YOUR OBJECTIVE:
Begin at the line below that contains "- Automated daily backups". Repeat it and all remaining lines of the records exactly.

PROVIDED DATA:

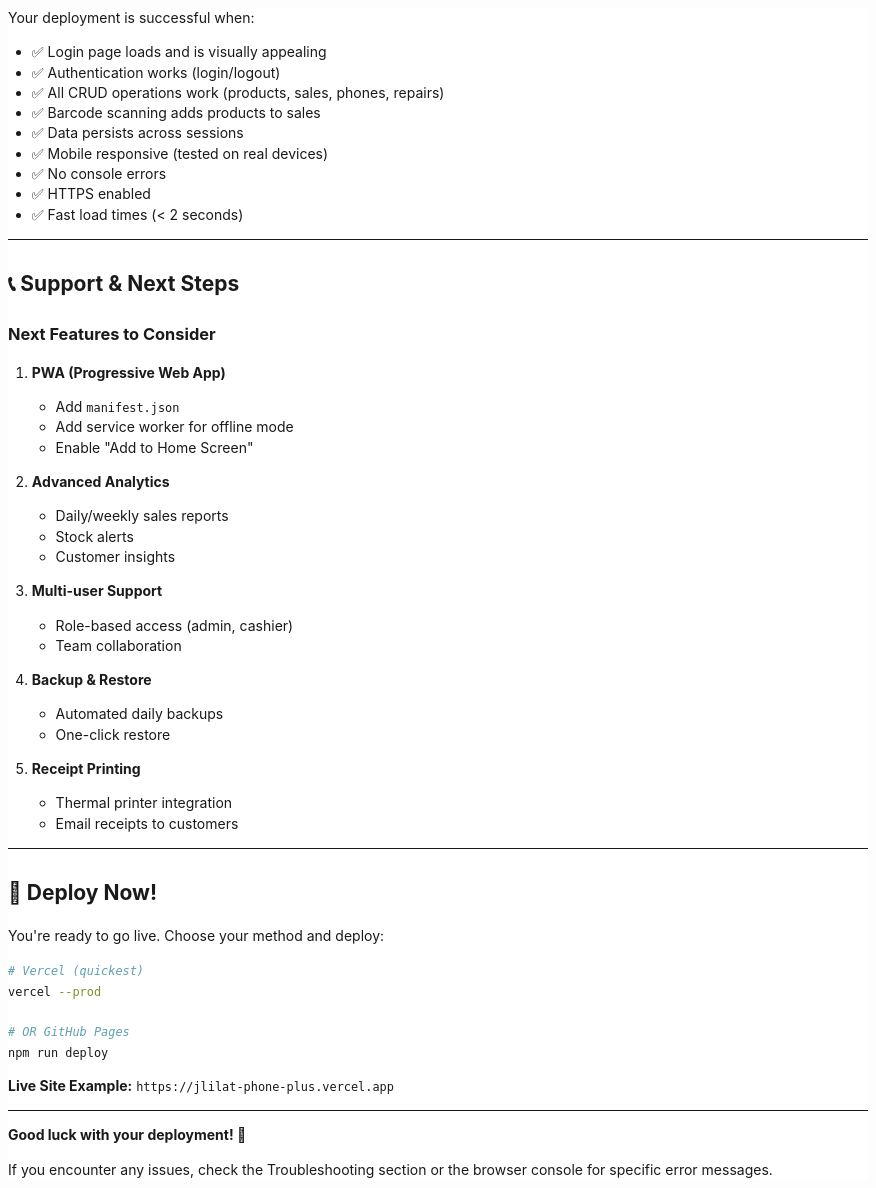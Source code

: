 Your deployment is successful when:

- ✅ Login page loads and is visually appealing
- ✅ Authentication works (login/logout)
- ✅ All CRUD operations work (products, sales, phones, repairs)
- ✅ Barcode scanning adds products to sales
- ✅ Data persists across sessions
- ✅ Mobile responsive (tested on real devices)
- ✅ No console errors
- ✅ HTTPS enabled
- ✅ Fast load times (< 2 seconds)

---

## 📞 Support & Next Steps

### Next Features to Consider

1. **PWA (Progressive Web App)**
   - Add `manifest.json`
   - Add service worker for offline mode
   - Enable "Add to Home Screen"

2. **Advanced Analytics**
   - Daily/weekly sales reports
   - Stock alerts
   - Customer insights

3. **Multi-user Support**
   - Role-based access (admin, cashier)
   - Team collaboration

4. **Backup & Restore**
   - Automated daily backups
   - One-click restore

5. **Receipt Printing**
   - Thermal printer integration
   - Email receipts to customers

---

## 🚀 Deploy Now!

You're ready to go live. Choose your method and deploy:

```bash
# Vercel (quickest)
vercel --prod

# OR GitHub Pages
npm run deploy
```

**Live Site Example:**
`https://jlilat-phone-plus.vercel.app`

---

**Good luck with your deployment! 🎊**

If you encounter any issues, check the Troubleshooting section or the browser console for specific error messages.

RESPONSE AREA:
   - Automated daily backups
   - One-click restore

5. **Receipt Printing**
   - Thermal printer integration
   - Email receipts to customers

---

## 🚀 Deploy Now!

You're ready to go live. Choose your method and deploy:

```bash
# Vercel (quickest)
vercel --prod

# OR GitHub Pages
npm run deploy
```

**Live Site Example:**
`https://jlilat-phone-plus.vercel.app`

---

**Good luck with your deployment! 🎊**

If you encounter any issues, check the Troubleshooting section or the browser console for specific error messages.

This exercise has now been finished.